10. Le mot  "Week-end" ou la tyrannie d'une posture
Avant d'évoquer le film de Godard, je voulais vous parler de ces deux mots anglais qui, depuis la fin des années 50 en France, ont submergé le langage et imposé mode de vie, revendication sociale, idolâtrie et comportements sociaux. Dans un magazine féminin du début des années 60 j'avais lu l'expression "semaine anglaise" qui signifie la mise en place progressive d'une période de travail de cinq jours consécutifs, suivie des samedi et dimanche que les anglais appellent "week end"  (1). Fin de semaine faisait beaucoup moins rêver. "Week end" c'était l'assurance de l'évasion et d'une rupture nette avec le travail ! C'était parti pour un système imprescriptible qui allait rythmer les semaines des français et révéler un goût prononcé pour ce "ouikène" auquel s'ajoutent, dès que possible, ponts, aqueducs et autres occasions de flirter avec la semaine de trois jours !

L'archive du "Masque et la plume" (sans les ténors Charensol et Bory) dissèque le "Week-End" de Godard (1967) (2). Succulent Armand Lanoux qui est persuadé que le w.e. a été inventé "pour que les gens des villes essayent de retrouver un contact avec la nature !". Bigre, encore faudrait-il que les dits-gens des villes disposent des moyens de locomotion suffisants pour parvenir jusqu'en campagne ? Les critiques du Masque ont vu dans Week-End des hippies, une suggestion de la guerre du Vietnam, mais surtout une caricature acerbe de la bagnole. La bagnole américaine, celle du prolo, la décapotable, la populaire deudeuche ou la fringante 4L. Des bagnoles embouties, dans le fossé, sur le toit, incendiées, empilées les unes sur les autres. La bagnole responsable des hécatombes mortelles du week-end et d'embouteillages invraisemblables.
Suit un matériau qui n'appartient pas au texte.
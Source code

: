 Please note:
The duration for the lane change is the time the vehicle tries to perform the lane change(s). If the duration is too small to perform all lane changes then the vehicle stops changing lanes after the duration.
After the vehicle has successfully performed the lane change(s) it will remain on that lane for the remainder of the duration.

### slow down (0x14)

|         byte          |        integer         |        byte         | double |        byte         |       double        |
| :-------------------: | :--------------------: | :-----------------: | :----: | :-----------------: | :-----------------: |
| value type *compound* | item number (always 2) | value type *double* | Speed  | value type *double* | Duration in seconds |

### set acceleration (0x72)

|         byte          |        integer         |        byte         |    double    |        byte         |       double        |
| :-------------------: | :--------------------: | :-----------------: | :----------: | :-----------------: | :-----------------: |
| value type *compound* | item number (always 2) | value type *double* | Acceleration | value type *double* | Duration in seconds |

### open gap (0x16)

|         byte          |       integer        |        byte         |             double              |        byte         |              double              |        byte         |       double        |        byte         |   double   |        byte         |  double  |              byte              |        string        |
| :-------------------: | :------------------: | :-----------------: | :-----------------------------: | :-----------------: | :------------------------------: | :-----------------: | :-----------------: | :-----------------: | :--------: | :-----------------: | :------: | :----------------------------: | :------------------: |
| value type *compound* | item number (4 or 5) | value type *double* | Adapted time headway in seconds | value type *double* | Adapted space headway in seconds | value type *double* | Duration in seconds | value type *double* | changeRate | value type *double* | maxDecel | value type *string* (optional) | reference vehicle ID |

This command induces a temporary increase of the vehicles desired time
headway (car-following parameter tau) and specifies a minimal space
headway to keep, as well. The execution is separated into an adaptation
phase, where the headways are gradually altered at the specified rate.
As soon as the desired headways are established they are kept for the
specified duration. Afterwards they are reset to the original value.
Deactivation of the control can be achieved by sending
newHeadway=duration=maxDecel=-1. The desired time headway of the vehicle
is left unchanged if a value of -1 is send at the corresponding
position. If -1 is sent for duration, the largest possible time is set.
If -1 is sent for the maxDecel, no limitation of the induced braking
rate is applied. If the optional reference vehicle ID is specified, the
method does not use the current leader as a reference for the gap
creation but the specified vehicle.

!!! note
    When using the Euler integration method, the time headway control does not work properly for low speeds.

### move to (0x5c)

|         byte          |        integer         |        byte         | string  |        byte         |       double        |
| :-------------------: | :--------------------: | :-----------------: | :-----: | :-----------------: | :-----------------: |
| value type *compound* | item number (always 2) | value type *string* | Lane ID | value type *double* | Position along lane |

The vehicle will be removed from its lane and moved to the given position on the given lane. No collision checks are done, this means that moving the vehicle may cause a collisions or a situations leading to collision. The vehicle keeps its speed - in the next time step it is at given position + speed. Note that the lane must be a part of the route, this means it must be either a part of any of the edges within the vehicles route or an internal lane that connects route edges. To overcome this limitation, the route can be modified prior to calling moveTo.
Godard préfigure bien et la société de consommation, les trente glorieuses et la vénération absolue pour la voiture toute puissante (4). Jean Yanne qui joue le rôle principal aux côtés de Mireille Darc a peut-être été inspiré par cet autre personnage central du film, la voiture, pour créer dix ans plus tard le feuilleton radiophonique "L'apocalypse est pour demain" (3). Godard se fait le porte-voix de messages politiques et s'en donne à cœur joie pour (faire) proclamer quelques "slogans" d'extrême gauche, d'autres tiers-mondiste, avec un soupçon de guérilla castriste et une pincée de 1789… Ce "fouillis" politique est à l'image de ce qui agitera dans quelques mois la société française.

"Le masque et la plume", 28 janvier 1968, 
en exclusivité et intégralité jusque fin novembre,



(1) À cette époque, en conformité avec le code du travail, de nombreuses entreprises accordaient à leurs employés un jour et demi de repos consécutif, la plupart du temps du samedi midi au dimanche soir,
(2) À 13'40", vous entendrez une critique de Playtime de Jacques Tati, 
(3) France Inter, 1977,

(4) Au micro, un des critiques fustige le film : " La situation de WE est celle d'une caricature de la société de consommation ne fait qu'ajouter un nouveau gadget encore plus incompréhensible aux gadgets qu'elle veut dénoncer".